(Source records)

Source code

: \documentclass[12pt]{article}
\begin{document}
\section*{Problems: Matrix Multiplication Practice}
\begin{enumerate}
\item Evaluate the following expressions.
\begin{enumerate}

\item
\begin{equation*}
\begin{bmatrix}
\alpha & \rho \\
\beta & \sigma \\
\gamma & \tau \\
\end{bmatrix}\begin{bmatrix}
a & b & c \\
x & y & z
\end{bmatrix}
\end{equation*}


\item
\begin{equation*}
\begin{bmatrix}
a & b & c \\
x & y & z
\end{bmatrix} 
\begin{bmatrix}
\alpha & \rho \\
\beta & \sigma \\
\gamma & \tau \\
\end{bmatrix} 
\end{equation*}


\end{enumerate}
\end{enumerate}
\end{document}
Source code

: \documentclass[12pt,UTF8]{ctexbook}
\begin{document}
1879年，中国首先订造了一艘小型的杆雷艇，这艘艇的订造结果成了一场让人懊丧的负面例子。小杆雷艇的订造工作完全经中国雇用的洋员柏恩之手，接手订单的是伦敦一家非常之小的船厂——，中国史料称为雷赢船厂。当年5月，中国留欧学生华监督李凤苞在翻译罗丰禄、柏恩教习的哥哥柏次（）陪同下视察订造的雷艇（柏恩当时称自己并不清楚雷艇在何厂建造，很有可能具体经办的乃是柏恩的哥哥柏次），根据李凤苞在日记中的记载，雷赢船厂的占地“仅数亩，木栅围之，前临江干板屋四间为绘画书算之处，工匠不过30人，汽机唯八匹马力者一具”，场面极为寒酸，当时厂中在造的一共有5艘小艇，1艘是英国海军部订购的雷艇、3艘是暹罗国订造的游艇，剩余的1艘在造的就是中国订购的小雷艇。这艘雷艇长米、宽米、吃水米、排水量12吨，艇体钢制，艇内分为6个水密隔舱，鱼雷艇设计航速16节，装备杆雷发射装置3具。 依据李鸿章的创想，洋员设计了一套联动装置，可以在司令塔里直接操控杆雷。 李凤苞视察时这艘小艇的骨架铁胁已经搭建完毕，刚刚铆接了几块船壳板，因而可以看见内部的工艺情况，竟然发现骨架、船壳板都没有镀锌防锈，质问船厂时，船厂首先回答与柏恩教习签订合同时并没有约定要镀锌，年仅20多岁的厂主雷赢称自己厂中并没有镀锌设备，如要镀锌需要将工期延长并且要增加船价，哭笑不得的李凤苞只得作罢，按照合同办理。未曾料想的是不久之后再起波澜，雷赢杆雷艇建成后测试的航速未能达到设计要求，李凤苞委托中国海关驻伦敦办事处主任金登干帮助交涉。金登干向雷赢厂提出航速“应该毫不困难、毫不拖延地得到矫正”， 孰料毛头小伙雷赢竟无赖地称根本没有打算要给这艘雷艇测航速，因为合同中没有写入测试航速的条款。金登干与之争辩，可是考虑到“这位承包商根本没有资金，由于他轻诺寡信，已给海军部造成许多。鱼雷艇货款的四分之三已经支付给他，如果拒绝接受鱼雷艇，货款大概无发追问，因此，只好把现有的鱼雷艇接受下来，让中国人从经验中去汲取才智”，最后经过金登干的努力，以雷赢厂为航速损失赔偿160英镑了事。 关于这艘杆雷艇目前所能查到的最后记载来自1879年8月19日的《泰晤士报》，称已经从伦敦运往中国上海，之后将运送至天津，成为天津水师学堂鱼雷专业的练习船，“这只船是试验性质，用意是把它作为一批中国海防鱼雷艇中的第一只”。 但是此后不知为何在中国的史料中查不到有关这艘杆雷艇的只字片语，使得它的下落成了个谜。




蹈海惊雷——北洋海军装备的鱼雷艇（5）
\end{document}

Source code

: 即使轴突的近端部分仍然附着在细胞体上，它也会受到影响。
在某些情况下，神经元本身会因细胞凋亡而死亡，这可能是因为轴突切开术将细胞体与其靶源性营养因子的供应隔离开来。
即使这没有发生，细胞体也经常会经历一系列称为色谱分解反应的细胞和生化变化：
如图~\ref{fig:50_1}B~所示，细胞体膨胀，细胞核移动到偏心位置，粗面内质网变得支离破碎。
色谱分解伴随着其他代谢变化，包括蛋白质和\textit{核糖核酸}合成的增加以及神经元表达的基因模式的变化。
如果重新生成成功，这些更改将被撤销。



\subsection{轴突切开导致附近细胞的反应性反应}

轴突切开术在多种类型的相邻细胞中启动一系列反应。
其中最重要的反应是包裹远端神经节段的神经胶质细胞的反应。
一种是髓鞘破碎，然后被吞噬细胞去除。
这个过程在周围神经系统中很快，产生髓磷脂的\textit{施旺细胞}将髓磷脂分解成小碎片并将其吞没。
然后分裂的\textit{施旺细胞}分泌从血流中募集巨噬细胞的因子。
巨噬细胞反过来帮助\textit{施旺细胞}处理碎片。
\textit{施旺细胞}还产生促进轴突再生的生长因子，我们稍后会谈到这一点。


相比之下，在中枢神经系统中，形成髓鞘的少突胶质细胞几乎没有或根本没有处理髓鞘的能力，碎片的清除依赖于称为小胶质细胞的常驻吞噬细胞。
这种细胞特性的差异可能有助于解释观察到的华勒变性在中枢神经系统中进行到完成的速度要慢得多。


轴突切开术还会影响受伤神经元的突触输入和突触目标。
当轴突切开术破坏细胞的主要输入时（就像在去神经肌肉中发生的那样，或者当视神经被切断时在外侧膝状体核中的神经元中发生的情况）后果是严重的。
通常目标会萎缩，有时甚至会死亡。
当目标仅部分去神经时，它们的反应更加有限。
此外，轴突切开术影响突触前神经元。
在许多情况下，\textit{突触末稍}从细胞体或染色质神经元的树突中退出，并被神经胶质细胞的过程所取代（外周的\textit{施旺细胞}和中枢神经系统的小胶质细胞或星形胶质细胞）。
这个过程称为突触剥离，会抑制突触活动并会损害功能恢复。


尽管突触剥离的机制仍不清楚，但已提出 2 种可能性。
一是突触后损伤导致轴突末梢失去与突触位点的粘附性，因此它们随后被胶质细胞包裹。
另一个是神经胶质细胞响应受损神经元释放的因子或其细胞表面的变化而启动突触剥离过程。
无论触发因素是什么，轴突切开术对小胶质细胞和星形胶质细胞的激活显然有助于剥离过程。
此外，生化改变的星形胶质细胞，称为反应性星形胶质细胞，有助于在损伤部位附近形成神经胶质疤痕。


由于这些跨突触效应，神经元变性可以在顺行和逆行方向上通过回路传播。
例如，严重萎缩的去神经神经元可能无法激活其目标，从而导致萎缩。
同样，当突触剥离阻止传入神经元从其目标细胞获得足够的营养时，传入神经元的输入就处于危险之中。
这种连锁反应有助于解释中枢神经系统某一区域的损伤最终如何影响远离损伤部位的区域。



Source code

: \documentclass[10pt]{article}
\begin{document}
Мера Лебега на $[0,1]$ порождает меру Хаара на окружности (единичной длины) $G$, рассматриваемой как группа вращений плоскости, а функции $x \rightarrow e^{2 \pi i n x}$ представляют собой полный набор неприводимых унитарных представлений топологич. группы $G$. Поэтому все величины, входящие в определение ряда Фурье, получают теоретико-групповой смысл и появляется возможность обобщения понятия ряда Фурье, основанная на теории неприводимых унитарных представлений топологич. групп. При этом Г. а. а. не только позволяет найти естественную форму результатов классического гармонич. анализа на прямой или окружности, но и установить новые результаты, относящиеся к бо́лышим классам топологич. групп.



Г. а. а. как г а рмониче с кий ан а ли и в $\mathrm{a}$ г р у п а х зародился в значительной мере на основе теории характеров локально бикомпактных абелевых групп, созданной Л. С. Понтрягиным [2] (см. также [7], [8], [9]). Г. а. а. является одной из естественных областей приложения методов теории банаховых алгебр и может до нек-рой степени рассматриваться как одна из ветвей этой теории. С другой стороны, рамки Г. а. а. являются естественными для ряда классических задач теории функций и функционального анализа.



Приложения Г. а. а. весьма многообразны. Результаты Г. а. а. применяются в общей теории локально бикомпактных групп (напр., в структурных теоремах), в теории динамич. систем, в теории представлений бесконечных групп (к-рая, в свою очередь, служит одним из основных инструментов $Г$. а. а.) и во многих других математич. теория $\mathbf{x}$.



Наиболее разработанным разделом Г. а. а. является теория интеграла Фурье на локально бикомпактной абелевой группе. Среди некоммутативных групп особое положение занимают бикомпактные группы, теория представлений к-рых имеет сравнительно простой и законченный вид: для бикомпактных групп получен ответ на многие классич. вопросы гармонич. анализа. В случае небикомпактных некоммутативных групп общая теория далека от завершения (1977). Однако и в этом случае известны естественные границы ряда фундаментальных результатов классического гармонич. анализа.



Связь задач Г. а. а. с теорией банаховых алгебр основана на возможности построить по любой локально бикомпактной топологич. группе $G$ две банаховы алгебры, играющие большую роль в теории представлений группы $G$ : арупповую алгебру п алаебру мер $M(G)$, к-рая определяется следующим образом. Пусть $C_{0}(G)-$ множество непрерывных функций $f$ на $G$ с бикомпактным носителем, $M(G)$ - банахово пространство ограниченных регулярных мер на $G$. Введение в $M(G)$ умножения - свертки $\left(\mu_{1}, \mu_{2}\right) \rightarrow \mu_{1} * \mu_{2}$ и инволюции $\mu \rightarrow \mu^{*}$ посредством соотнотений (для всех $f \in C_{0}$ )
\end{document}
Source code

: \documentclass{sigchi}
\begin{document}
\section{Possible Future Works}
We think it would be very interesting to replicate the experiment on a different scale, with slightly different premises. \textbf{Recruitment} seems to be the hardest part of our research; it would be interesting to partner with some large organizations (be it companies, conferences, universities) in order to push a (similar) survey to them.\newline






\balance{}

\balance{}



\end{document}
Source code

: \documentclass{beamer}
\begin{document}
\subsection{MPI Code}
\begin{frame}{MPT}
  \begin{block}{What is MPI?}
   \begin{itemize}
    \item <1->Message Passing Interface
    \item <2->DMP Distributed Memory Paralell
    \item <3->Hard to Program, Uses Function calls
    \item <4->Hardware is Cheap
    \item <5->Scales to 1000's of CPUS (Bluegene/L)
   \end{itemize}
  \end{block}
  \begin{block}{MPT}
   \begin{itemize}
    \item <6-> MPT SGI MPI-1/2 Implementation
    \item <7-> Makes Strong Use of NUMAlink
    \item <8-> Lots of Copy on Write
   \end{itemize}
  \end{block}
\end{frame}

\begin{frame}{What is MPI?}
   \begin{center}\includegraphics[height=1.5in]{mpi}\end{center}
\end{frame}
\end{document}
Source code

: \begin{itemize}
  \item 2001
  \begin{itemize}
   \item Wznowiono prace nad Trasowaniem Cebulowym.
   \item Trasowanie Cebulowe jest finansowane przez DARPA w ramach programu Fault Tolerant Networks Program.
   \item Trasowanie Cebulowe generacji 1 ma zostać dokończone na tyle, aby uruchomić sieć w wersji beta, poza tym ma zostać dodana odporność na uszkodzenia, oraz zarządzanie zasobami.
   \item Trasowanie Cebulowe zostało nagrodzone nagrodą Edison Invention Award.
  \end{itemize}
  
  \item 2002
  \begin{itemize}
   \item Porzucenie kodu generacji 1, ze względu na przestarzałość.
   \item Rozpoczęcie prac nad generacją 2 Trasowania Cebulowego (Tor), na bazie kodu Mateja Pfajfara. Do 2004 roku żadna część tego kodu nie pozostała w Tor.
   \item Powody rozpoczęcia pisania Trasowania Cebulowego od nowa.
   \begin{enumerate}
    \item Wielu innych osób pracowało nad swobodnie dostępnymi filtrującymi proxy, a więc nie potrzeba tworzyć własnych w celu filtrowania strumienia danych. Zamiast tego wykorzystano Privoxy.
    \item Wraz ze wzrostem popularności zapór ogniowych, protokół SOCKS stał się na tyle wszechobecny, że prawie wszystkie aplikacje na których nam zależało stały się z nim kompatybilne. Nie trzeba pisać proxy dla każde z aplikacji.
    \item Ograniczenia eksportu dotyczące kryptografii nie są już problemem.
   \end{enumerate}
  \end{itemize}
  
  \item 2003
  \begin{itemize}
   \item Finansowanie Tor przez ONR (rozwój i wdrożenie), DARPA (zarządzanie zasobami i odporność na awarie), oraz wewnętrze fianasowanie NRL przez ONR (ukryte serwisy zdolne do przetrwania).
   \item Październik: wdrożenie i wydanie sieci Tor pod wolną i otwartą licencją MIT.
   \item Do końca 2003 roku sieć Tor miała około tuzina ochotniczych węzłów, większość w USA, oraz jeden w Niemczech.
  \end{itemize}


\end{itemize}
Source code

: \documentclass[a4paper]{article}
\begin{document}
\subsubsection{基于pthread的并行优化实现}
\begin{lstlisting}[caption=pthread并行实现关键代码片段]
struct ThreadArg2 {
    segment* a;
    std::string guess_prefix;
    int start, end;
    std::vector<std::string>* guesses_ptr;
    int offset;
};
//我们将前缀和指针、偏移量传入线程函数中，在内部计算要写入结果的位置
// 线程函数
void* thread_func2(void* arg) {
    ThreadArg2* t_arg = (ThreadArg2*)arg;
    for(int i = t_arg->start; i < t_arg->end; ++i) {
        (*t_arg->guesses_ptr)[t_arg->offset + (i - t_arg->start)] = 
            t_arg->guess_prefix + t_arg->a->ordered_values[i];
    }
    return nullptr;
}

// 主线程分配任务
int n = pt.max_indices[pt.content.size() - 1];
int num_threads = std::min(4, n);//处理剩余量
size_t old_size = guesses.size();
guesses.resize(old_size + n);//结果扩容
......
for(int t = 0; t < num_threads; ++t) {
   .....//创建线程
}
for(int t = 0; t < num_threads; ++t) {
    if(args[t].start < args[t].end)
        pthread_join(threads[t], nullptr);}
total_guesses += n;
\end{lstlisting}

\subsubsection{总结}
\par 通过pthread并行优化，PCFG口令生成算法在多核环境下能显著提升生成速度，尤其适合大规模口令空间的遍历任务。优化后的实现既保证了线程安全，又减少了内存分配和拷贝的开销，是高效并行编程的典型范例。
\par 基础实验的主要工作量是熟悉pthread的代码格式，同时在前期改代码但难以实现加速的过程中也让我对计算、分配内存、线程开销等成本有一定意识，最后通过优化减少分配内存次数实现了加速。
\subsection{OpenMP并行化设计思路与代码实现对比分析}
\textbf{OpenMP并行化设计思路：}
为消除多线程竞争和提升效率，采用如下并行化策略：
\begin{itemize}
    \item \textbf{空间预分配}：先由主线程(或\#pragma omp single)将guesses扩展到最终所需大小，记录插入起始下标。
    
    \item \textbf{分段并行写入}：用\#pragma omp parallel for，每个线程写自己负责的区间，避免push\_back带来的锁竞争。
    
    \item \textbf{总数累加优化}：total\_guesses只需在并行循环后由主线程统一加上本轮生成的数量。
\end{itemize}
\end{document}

(End Source records)

**Task requirements**.
Copy exactly the stretch of data above from the line with "<4->Hardware is Cheap" through the line with "każde z aplikacji.", and omit all other lines.

**Written response**.
    \item <4->Hardware is Cheap
    \item <5->Scales to 1000's of CPUS (Bluegene/L)
   \end{itemize}
  \end{block}
  \begin{block}{MPT}
   \begin{itemize}
    \item <6-> MPT SGI MPI-1/2 Implementation
    \item <7-> Makes Strong Use of NUMAlink
    \item <8-> Lots of Copy on Write
   \end{itemize}
  \end{block}
\end{frame}

\begin{frame}{What is MPI?}
   \begin{center}\includegraphics[height=1.5in]{mpi}\end{center}
\end{frame}
\end{document}
Source code

: \begin{itemize}
  \item 2001
  \begin{itemize}
   \item Wznowiono prace nad Trasowaniem Cebulowym.
   \item Trasowanie Cebulowe jest finansowane przez DARPA w ramach programu Fault Tolerant Networks Program.
   \item Trasowanie Cebulowe generacji 1 ma zostać dokończone na tyle, aby uruchomić sieć w wersji beta, poza tym ma zostać dodana odporność na uszkodzenia, oraz zarządzanie zasobami.
   \item Trasowanie Cebulowe zostało nagrodzone nagrodą Edison Invention Award.
  \end{itemize}
  
  \item 2002
  \begin{itemize}
   \item Porzucenie kodu generacji 1, ze względu na przestarzałość.
   \item Rozpoczęcie prac nad generacją 2 Trasowania Cebulowego (Tor), na bazie kodu Mateja Pfajfara. Do 2004 roku żadna część tego kodu nie pozostała w Tor.
   \item Powody rozpoczęcia pisania Trasowania Cebulowego od nowa.
   \begin{enumerate}
    \item Wielu innych osób pracowało nad swobodnie dostępnymi filtrującymi proxy, a więc nie potrzeba tworzyć własnych w celu filtrowania strumienia danych. Zamiast tego wykorzystano Privoxy.
    \item Wraz ze wzrostem popularności zapór ogniowych, protokół SOCKS stał się na tyle wszechobecny, że prawie wszystkie aplikacje na których nam zależało stały się z nim kompatybilne. Nie trzeba pisać proxy dla każde z aplikacji.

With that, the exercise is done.